§ **What to produce**
This calls for a verbatim copy of all the data, with no images carried over.

§ **Available data**
◇ ◇ ◇ ◇

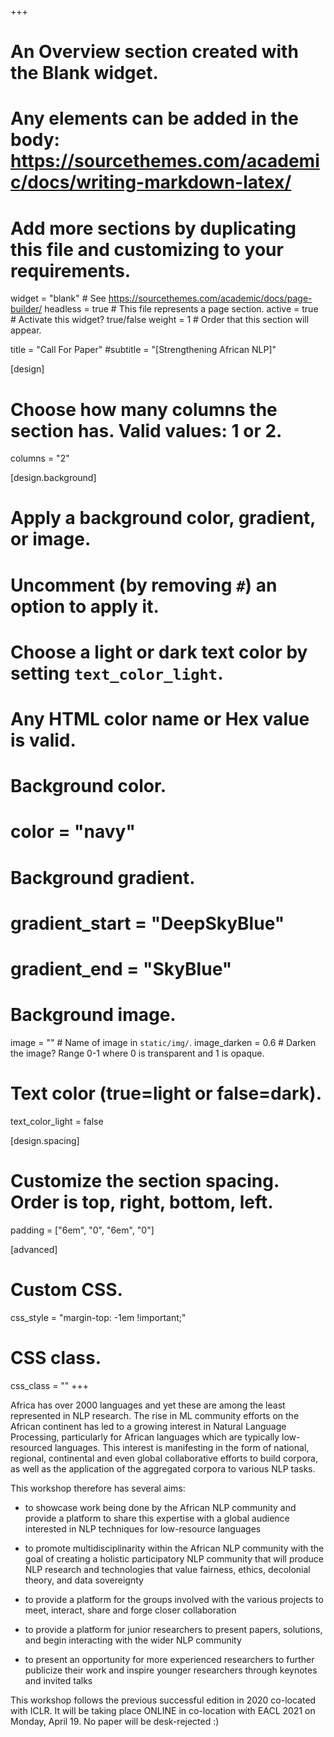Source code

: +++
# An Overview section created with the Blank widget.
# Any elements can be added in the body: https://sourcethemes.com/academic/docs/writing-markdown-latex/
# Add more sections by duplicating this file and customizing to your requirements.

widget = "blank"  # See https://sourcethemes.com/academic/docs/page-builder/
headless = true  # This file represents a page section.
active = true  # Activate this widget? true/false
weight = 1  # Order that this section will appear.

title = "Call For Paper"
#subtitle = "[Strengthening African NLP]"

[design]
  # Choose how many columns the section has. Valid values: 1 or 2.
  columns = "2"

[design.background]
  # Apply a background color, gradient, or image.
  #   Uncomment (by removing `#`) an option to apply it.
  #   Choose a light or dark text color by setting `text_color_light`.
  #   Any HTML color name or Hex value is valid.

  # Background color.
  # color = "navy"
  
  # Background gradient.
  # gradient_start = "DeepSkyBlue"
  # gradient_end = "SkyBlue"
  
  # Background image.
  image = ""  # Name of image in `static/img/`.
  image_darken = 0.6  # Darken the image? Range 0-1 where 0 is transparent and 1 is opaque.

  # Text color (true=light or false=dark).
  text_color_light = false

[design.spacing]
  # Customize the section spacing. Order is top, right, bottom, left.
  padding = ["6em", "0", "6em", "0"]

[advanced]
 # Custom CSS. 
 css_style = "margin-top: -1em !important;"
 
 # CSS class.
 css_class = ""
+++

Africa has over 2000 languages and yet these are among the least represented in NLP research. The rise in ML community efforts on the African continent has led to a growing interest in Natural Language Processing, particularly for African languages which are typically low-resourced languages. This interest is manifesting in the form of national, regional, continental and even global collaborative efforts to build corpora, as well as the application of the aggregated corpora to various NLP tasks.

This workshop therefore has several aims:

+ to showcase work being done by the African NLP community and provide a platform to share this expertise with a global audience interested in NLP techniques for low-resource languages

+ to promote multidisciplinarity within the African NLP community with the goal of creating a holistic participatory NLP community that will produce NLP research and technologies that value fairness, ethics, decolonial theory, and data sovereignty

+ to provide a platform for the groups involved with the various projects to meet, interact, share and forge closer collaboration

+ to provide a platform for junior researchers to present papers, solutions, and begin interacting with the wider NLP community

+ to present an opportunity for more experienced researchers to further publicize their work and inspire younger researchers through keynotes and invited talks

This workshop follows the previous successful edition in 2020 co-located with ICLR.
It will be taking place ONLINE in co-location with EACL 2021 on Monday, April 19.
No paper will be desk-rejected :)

◇ ◇ ◇ ◇

§ **Finished task**
Source code

: +++
# An Overview section created with the Blank widget.
# Any elements can be added in the body: https://sourcethemes.com/academic/docs/writing-markdown-latex/
# Add more sections by duplicating this file and customizing to your requirements.

widget = "blank"  # See https://sourcethemes.com/academic/docs/page-builder/
headless = true  # This file represents a page section.
active = true  # Activate this widget? true/false
weight = 1  # Order that this section will appear.

title = "Call For Paper"
#subtitle = "[Strengthening African NLP]"

[design]
  # Choose how many columns the section has. Valid values: 1 or 2.
  columns = "2"

[design.background]
  # Apply a background color, gradient, or image.
  #   Uncomment (by removing `#`) an option to apply it.
  #   Choose a light or dark text color by setting `text_color_light`.
  #   Any HTML color name or Hex value is valid.

  # Background color.
  # color = "navy"
  
  # Background gradient.
  # gradient_start = "DeepSkyBlue"
  # gradient_end = "SkyBlue"
  
  # Background image.
  image = ""  # Name of image in `static/img/`.
  image_darken = 0.6  # Darken the image? Range 0-1 where 0 is transparent and 1 is opaque.

  # Text color (true=light or false=dark).
  text_color_light = false

[design.spacing]
  # Customize the section spacing. Order is top, right, bottom, left.
  padding = ["6em", "0", "6em", "0"]

[advanced]
 # Custom CSS. 
 css_style = "margin-top: -1em !important;"
 
 # CSS class.
 css_class = ""
+++

Africa has over 2000 languages and yet these are among the least represented in NLP research. The rise in ML community efforts on the African continent has led to a growing interest in Natural Language Processing, particularly for African languages which are typically low-resourced languages. This interest is manifesting in the form of national, regional, continental and even global collaborative efforts to build corpora, as well as the application of the aggregated corpora to various NLP tasks.

This workshop therefore has several aims:

+ to showcase work being done by the African NLP community and provide a platform to share this expertise with a global audience interested in NLP techniques for low-resource languages

+ to promote multidisciplinarity within the African NLP community with the goal of creating a holistic participatory NLP community that will produce NLP research and technologies that value fairness, ethics, decolonial theory, and data sovereignty

+ to provide a platform for the groups involved with the various projects to meet, interact, share and forge closer collaboration

+ to provide a platform for junior researchers to present papers, solutions, and begin interacting with the wider NLP community

+ to present an opportunity for more experienced researchers to further publicize their work and inspire younger researchers through keynotes and invited talks

This workshop follows the previous successful edition in 2020 co-located with ICLR.
It will be taking place ONLINE in co-location with EACL 2021 on Monday, April 19.
No paper will be desk-rejected :)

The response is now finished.